◆ INPUT DATA
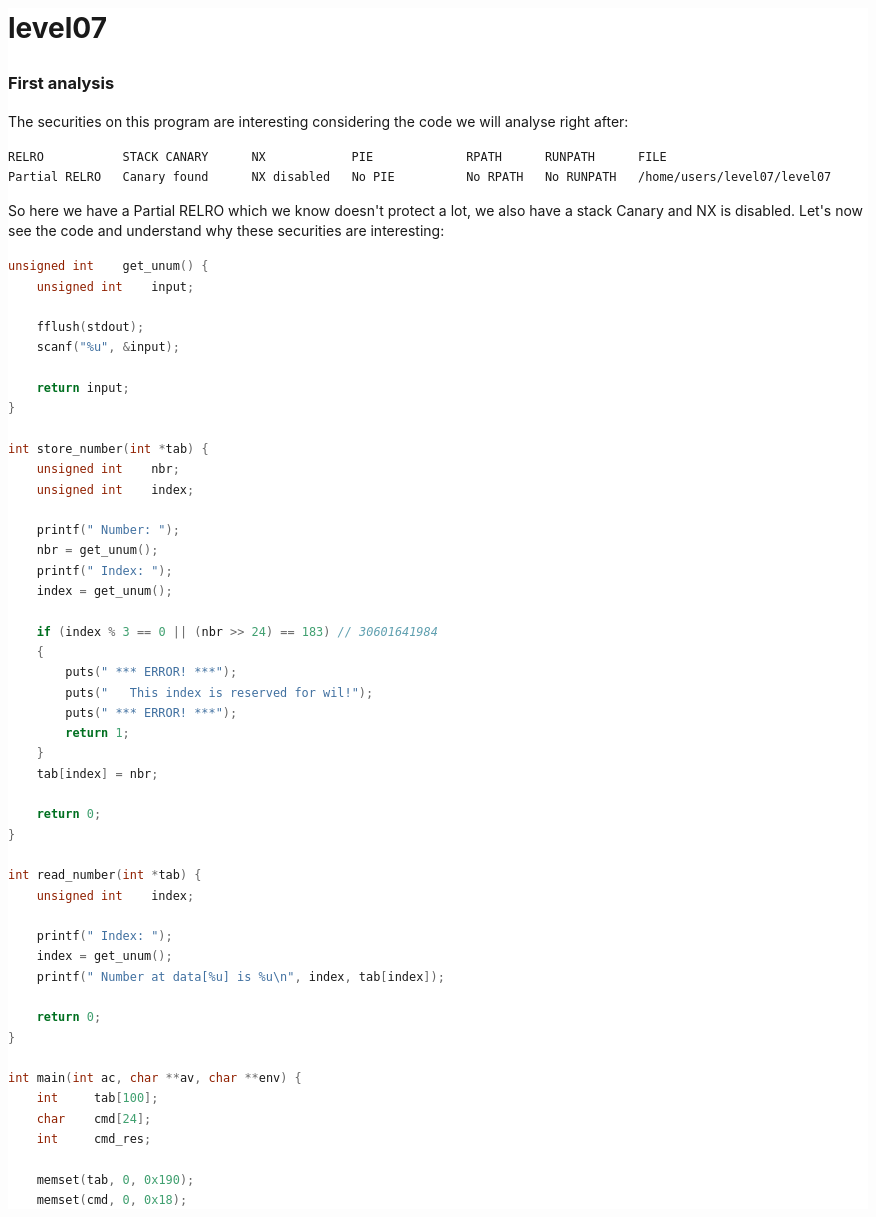 # level07

### First analysis

The securities on this program are interesting considering the code we will analyse right after:

```sh
RELRO           STACK CANARY      NX            PIE             RPATH      RUNPATH      FILE
Partial RELRO   Canary found      NX disabled   No PIE          No RPATH   No RUNPATH   /home/users/level07/level07
```

So here we have a Partial RELRO which we know doesn't protect a lot, we also have a stack Canary and NX is disabled. Let's now see the code and understand why these securities are interesting:

```c
unsigned int    get_unum() {
    unsigned int    input;

    fflush(stdout);
    scanf("%u", &input);

    return input;
}

int store_number(int *tab) {
    unsigned int    nbr;
    unsigned int    index;

    printf(" Number: ");
    nbr = get_unum();
    printf(" Index: ");
    index = get_unum();

    if (index % 3 == 0 || (nbr >> 24) == 183) // 30601641984
    {
        puts(" *** ERROR! ***");
        puts("   This index is reserved for wil!");
        puts(" *** ERROR! ***");
        return 1;
    }
    tab[index] = nbr;

    return 0;
}

int read_number(int *tab) {
    unsigned int    index;

    printf(" Index: ");
    index = get_unum();
    printf(" Number at data[%u] is %u\n", index, tab[index]);

    return 0;
}

int main(int ac, char **av, char **env) {
    int     tab[100];
    char    cmd[24];
    int     cmd_res;

    memset(tab, 0, 0x190);
    memset(cmd, 0, 0x18);

```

◆ WHAT IS BEING ASKED
Lines containing "RUNPATH" in the listing: how many are there? Answer with the number only.

◆ RESPONSE TO THE TASK
2